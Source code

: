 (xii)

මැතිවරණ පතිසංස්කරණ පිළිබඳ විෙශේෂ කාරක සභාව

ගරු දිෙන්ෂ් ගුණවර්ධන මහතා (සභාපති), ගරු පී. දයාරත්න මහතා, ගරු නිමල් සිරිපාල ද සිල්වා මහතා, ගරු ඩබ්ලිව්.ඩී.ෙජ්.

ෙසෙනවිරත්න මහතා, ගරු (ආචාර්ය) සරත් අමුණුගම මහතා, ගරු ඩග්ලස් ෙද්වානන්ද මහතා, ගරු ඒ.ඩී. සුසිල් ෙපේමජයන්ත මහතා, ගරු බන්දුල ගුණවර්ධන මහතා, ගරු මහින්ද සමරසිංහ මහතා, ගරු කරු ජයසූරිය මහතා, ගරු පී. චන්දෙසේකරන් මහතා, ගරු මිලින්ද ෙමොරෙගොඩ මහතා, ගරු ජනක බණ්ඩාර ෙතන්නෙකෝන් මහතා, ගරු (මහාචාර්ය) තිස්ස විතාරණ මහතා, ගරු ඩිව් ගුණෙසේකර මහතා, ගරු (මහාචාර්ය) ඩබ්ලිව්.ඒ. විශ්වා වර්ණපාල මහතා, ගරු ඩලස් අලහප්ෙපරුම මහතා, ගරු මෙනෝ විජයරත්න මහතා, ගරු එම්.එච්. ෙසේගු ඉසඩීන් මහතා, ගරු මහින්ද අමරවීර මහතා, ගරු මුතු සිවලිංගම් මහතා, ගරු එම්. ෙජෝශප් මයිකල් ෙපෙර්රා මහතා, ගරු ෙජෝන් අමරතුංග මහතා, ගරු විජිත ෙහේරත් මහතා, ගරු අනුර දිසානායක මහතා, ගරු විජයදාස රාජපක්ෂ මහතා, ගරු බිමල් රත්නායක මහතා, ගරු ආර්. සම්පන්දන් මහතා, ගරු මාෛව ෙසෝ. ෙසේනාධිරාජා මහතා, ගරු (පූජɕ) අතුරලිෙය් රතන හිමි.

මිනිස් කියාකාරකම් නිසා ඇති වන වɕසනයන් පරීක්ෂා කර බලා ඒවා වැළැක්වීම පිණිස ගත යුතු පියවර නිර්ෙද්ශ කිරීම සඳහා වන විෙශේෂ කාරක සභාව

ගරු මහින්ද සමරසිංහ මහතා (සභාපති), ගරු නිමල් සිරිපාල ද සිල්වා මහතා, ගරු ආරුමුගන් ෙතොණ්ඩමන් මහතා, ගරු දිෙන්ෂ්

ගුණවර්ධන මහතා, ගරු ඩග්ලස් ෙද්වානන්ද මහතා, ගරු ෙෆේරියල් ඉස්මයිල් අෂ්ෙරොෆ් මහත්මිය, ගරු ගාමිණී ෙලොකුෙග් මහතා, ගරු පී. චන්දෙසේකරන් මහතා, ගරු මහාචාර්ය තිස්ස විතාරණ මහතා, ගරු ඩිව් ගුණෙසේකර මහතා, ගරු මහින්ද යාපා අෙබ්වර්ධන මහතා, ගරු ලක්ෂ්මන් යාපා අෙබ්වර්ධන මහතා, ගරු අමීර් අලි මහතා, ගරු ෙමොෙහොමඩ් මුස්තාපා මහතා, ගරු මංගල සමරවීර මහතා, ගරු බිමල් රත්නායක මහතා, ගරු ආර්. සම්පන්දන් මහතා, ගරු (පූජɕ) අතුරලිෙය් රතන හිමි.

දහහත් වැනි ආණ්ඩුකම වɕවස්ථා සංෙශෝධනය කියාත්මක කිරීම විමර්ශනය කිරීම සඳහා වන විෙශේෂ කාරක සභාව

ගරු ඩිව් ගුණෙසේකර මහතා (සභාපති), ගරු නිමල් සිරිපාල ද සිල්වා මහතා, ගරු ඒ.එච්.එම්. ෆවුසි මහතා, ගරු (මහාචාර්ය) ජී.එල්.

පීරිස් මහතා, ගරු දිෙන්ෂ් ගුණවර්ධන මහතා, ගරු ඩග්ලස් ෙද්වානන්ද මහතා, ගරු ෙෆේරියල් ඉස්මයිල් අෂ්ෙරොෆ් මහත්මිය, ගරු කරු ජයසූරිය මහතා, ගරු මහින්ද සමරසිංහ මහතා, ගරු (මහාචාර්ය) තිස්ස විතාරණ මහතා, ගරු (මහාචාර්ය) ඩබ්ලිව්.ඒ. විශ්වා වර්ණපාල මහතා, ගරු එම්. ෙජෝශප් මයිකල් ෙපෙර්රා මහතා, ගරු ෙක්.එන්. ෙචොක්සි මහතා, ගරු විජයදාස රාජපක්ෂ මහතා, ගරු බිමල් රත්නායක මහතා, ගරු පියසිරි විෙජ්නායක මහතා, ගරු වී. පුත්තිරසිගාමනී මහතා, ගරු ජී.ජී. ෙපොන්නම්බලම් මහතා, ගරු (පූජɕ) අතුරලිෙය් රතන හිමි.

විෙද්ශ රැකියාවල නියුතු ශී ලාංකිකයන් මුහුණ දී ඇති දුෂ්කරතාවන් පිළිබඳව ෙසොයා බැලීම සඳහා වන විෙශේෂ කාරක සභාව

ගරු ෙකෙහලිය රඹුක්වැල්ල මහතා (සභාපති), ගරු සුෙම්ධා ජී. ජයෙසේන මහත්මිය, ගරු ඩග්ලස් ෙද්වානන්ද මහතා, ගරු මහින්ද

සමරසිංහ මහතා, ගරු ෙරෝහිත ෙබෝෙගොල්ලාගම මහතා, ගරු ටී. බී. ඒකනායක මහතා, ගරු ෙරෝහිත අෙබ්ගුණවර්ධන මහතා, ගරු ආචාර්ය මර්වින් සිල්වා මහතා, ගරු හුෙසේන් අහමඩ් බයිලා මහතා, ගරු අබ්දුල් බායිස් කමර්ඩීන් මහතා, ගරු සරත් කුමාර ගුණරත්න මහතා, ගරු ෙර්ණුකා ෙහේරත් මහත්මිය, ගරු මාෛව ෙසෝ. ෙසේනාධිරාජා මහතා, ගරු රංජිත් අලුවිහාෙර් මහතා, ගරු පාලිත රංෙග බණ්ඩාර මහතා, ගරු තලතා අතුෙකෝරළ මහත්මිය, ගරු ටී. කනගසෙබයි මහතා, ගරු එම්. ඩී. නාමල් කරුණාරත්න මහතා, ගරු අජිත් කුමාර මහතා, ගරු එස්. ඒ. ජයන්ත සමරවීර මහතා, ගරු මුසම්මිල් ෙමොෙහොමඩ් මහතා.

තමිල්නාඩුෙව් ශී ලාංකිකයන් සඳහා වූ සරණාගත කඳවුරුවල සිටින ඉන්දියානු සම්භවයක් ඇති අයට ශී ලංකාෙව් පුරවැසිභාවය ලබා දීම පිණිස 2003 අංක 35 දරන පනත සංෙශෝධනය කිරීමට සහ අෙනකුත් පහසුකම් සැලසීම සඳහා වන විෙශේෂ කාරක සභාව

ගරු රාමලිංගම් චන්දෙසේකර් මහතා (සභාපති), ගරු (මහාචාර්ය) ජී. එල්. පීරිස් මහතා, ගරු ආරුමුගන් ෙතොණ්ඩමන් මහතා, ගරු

### Exercise
Every record above has to appear again, word for word.

### Solution for this exercise
Source code

: (xii)

මැතිවරණ පතිසංස්කරණ පිළිබඳ විෙශේෂ කාරක සභාව

ගරු දිෙන්ෂ් ගුණවර්ධන මහතා (සභාපති), ගරු පී. දයාරත්න මහතා, ගරු නිමල් සිරිපාල ද සිල්වා මහතා, ගරු ඩබ්ලිව්.ඩී.ෙජ්.

ෙසෙනවිරත්න මහතා, ගරු (ආචාර්ය) සරත් අමුණුගම මහතා, ගරු ඩග්ලස් ෙද්වානන්ද මහතා, ගරු ඒ.ඩී. සුසිල් ෙපේමජයන්ත මහතා, ගරු බන්දුල ගුණවර්ධන මහතා, ගරු මහින්ද සමරසිංහ මහතා, ගරු කරු ජයසූරිය මහතා, ගරු පී. චන්දෙසේකරන් මහතා, ගරු මිලින්ද ෙමොරෙගොඩ මහතා, ගරු ජනක බණ්ඩාර ෙතන්නෙකෝන් මහතා, ගරු (මහාචාර්ය) තිස්ස විතාරණ මහතා, ගරු ඩිව් ගුණෙසේකර මහතා, ගරු (මහාචාර්ය) ඩබ්ලිව්.ඒ. විශ්වා වර්ණපාල මහතා, ගරු ඩලස් අලහප්ෙපරුම මහතා, ගරු මෙනෝ විජයරත්න මහතා, ගරු එම්.එච්. ෙසේගු ඉසඩීන් මහතා, ගරු මහින්ද අමරවීර මහතා, ගරු මුතු සිවලිංගම් මහතා, ගරු එම්. ෙජෝශප් මයිකල් ෙපෙර්රා මහතා, ගරු ෙජෝන් අමරතුංග මහතා, ගරු විජිත ෙහේරත් මහතා, ගරු අනුර දිසානායක මහතා, ගරු විජයදාස රාජපක්ෂ මහතා, ගරු බිමල් රත්නායක මහතා, ගරු ආර්. සම්පන්දන් මහතා, ගරු මාෛව ෙසෝ. ෙසේනාධිරාජා මහතා, ගරු (පූජɕ) අතුරලිෙය් රතන හිමි.

මිනිස් කියාකාරකම් නිසා ඇති වන වɕසනයන් පරීක්ෂා කර බලා ඒවා වැළැක්වීම පිණිස ගත යුතු පියවර නිර්ෙද්ශ කිරීම සඳහා වන විෙශේෂ කාරක සභාව

ගරු මහින්ද සමරසිංහ මහතා (සභාපති), ගරු නිමල් සිරිපාල ද සිල්වා මහතා, ගරු ආරුමුගන් ෙතොණ්ඩමන් මහතා, ගරු දිෙන්ෂ්

ගුණවර්ධන මහතා, ගරු ඩග්ලස් ෙද්වානන්ද මහතා, ගරු ෙෆේරියල් ඉස්මයිල් අෂ්ෙරොෆ් මහත්මිය, ගරු ගාමිණී ෙලොකුෙග් මහතා, ගරු පී. චන්දෙසේකරන් මහතා, ගරු මහාචාර්ය තිස්ස විතාරණ මහතා, ගරු ඩිව් ගුණෙසේකර මහතා, ගරු මහින්ද යාපා අෙබ්වර්ධන මහතා, ගරු ලක්ෂ්මන් යාපා අෙබ්වර්ධන මහතා, ගරු අමීර් අලි මහතා, ගරු ෙමොෙහොමඩ් මුස්තාපා මහතා, ගරු මංගල සමරවීර මහතා, ගරු බිමල් රත්නායක මහතා, ගරු ආර්. සම්පන්දන් මහතා, ගරු (පූජɕ) අතුරලිෙය් රතන හිමි.

දහහත් වැනි ආණ්ඩුකම වɕවස්ථා සංෙශෝධනය කියාත්මක කිරීම විමර්ශනය කිරීම සඳහා වන විෙශේෂ කාරක සභාව

ගරු ඩිව් ගුණෙසේකර මහතා (සභාපති), ගරු නිමල් සිරිපාල ද සිල්වා මහතා, ගරු ඒ.එච්.එම්. ෆවුසි මහතා, ගරු (මහාචාර්ය) ජී.එල්.

පීරිස් මහතා, ගරු දිෙන්ෂ් ගුණවර්ධන මහතා, ගරු ඩග්ලස් ෙද්වානන්ද මහතා, ගරු ෙෆේරියල් ඉස්මයිල් අෂ්ෙරොෆ් මහත්මිය, ගරු කරු ජයසූරිය මහතා, ගරු මහින්ද සමරසිංහ මහතා, ගරු (මහාචාර්ය) තිස්ස විතාරණ මහතා, ගරු (මහාචාර්ය) ඩබ්ලිව්.ඒ. විශ්වා වර්ණපාල මහතා, ගරු එම්. ෙජෝශප් මයිකල් ෙපෙර්රා මහතා, ගරු ෙක්.එන්. ෙචොක්සි මහතා, ගරු විජයදාස රාජපක්ෂ මහතා, ගරු බිමල් රත්නායක මහතා, ගරු පියසිරි විෙජ්නායක මහතා, ගරු වී. පුත්තිරසිගාමනී මහතා, ගරු ජී.ජී. ෙපොන්නම්බලම් මහතා, ගරු (පූජɕ) අතුරලිෙය් රතන හිමි.

විෙද්ශ රැකියාවල නියුතු ශී ලාංකිකයන් මුහුණ දී ඇති දුෂ්කරතාවන් පිළිබඳව ෙසොයා බැලීම සඳහා වන විෙශේෂ කාරක සභාව

ගරු ෙකෙහලිය රඹුක්වැල්ල මහතා (සභාපති), ගරු සුෙම්ධා ජී. ජයෙසේන මහත්මිය, ගරු ඩග්ලස් ෙද්වානන්ද මහතා, ගරු මහින්ද

සමරසිංහ මහතා, ගරු ෙරෝහිත ෙබෝෙගොල්ලාගම මහතා, ගරු ටී. බී. ඒකනායක මහතා, ගරු ෙරෝහිත අෙබ්ගුණවර්ධන මහතා, ගරු ආචාර්ය මර්වින් සිල්වා මහතා, ගරු හුෙසේන් අහමඩ් බයිලා මහතා, ගරු අබ්දුල් බායිස් කමර්ඩීන් මහතා, ගරු සරත් කුමාර ගුණරත්න මහතා, ගරු ෙර්ණුකා ෙහේරත් මහත්මිය, ගරු මාෛව ෙසෝ. ෙසේනාධිරාජා මහතා, ගරු රංජිත් අලුවිහාෙර් මහතා, ගරු පාලිත රංෙග බණ්ඩාර මහතා, ගරු තලතා අතුෙකෝරළ මහත්මිය, ගරු ටී. කනගසෙබයි මහතා, ගරු එම්. ඩී. නාමල් කරුණාරත්න මහතා, ගරු අජිත් කුමාර මහතා, ගරු එස්. ඒ. ජයන්ත සමරවීර මහතා, ගරු මුසම්මිල් ෙමොෙහොමඩ් මහතා.

තමිල්නාඩුෙව් ශී ලාංකිකයන් සඳහා වූ සරණාගත කඳවුරුවල සිටින ඉන්දියානු සම්භවයක් ඇති අයට ශී ලංකාෙව් පුරවැසිභාවය ලබා දීම පිණිස 2003 අංක 35 දරන පනත සංෙශෝධනය කිරීමට සහ අෙනකුත් පහසුකම් සැලසීම සඳහා වන විෙශේෂ කාරක සභාව

ගරු රාමලිංගම් චන්දෙසේකර් මහතා (සභාපති), ගරු (මහාචාර්ය) ජී. එල්. පීරිස් මහතා, ගරු ආරුමුගන් ෙතොණ්ඩමන් මහතා, ගරු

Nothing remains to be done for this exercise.